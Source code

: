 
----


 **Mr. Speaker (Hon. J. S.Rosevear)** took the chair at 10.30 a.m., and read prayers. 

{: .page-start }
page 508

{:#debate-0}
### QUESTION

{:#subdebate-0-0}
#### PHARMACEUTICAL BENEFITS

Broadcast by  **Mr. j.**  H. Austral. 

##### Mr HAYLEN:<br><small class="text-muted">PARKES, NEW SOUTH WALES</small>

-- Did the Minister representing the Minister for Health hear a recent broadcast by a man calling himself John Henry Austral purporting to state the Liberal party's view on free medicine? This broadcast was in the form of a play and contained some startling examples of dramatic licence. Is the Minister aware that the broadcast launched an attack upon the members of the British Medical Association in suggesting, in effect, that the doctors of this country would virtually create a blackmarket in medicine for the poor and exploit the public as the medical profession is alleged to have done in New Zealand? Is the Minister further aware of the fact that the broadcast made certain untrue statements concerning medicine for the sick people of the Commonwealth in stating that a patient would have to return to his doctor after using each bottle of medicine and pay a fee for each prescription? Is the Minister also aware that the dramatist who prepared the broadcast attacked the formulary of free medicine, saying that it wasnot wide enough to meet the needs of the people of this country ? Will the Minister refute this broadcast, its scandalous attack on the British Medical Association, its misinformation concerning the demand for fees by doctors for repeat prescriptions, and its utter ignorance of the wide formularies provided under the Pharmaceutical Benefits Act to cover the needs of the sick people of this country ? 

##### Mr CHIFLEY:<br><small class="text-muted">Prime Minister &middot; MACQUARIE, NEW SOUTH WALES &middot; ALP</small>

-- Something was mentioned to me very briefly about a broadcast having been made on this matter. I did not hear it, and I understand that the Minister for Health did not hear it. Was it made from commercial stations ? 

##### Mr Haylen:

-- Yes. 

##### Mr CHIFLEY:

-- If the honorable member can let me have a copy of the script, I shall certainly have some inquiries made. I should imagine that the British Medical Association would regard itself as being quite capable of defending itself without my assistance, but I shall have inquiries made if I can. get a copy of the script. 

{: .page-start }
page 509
■ ■ ■ ■ ■ ■ ■
What is the number of lines in the listing that hold the word "text"? Say only that number.

* [Reply]: 2